Collected data:
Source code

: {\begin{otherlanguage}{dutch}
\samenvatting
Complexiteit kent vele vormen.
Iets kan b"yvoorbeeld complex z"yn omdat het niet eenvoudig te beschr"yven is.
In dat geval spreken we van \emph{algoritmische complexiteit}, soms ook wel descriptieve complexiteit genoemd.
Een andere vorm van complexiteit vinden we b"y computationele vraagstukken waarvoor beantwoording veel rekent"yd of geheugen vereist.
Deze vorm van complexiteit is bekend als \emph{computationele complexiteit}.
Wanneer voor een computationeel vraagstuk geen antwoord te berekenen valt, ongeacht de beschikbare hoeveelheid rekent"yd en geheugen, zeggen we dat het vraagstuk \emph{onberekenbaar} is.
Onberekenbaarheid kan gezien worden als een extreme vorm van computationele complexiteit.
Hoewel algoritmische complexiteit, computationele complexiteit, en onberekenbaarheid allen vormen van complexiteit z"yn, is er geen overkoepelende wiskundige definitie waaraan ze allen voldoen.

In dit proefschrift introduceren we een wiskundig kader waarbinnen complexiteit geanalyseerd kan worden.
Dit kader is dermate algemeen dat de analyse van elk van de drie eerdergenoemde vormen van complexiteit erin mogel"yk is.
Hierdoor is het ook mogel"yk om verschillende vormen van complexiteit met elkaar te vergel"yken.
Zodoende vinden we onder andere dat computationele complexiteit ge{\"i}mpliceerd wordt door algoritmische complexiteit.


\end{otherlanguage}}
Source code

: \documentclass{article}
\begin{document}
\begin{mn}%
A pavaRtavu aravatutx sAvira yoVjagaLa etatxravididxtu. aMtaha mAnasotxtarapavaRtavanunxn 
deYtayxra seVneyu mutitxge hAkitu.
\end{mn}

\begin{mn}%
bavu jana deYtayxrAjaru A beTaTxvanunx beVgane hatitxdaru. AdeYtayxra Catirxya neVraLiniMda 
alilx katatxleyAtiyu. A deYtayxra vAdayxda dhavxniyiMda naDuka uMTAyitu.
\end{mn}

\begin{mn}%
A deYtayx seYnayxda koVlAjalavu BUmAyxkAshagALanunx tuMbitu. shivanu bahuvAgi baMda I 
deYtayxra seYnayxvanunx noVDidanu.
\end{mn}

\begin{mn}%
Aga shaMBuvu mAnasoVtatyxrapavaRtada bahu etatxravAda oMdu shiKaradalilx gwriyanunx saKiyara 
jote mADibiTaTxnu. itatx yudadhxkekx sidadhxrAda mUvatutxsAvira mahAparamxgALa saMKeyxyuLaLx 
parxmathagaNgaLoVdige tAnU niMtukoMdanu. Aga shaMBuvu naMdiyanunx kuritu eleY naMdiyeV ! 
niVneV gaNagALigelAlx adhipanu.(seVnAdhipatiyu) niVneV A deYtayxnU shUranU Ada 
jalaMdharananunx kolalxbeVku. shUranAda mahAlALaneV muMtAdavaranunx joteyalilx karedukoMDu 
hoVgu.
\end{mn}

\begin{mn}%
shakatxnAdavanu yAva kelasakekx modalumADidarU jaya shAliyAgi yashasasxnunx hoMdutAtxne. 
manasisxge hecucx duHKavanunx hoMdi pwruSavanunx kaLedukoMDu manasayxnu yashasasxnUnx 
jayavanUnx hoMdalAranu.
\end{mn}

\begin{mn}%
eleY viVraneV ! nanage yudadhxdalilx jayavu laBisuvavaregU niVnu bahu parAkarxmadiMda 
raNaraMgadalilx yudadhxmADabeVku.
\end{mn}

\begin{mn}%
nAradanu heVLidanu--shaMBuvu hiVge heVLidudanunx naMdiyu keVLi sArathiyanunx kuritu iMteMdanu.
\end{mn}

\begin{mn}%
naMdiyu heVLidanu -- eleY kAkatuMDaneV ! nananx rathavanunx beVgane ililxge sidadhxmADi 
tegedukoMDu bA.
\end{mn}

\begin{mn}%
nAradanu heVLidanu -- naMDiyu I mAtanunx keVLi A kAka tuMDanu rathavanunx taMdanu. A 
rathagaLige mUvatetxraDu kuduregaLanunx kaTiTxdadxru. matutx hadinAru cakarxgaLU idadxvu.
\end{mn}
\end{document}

--

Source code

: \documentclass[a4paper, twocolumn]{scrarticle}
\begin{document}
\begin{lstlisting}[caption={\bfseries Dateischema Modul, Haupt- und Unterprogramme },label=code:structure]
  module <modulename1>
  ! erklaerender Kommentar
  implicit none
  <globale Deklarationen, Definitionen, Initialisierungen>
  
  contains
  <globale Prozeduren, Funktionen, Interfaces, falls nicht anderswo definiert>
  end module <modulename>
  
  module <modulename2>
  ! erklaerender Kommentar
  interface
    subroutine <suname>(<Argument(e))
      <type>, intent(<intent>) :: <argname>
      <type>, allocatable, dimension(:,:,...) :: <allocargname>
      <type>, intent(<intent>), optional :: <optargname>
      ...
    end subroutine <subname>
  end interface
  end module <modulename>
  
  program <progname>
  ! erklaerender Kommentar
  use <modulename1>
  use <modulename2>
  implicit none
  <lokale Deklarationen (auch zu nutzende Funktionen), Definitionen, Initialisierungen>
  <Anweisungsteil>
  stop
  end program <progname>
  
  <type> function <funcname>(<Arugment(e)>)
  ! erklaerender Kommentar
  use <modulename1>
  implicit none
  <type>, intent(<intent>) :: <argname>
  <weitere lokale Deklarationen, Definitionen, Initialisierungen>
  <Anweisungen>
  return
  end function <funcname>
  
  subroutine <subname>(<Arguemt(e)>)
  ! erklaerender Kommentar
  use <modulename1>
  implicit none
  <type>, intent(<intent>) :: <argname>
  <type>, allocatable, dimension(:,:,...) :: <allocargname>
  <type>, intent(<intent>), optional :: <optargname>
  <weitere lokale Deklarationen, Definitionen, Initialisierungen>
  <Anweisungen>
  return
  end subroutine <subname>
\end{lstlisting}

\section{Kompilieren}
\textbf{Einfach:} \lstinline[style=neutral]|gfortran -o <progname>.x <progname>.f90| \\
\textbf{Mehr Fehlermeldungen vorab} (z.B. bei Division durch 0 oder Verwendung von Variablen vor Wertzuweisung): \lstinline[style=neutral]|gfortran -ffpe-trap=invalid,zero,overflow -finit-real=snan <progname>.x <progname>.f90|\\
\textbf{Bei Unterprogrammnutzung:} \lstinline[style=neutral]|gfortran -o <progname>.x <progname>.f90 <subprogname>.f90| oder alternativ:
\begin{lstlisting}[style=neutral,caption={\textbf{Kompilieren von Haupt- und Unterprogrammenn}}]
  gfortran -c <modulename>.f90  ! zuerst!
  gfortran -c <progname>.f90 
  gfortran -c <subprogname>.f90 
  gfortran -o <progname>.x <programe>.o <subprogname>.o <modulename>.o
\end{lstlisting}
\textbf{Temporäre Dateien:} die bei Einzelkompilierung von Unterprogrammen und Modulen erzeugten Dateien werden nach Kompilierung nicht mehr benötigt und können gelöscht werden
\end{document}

§ **Directions**
For every line above that includes the string "nAradanu", copy the line.

§ **The completed task**
nAradanu heVLidanu--shaMBuvu hiVge heVLidudanunx naMdiyu keVLi sArathiyanunx kuritu iMteMdanu.
nAradanu heVLidanu -- naMDiyu I mAtanunx keVLi A kAka tuMDanu rathavanunx taMdanu. A 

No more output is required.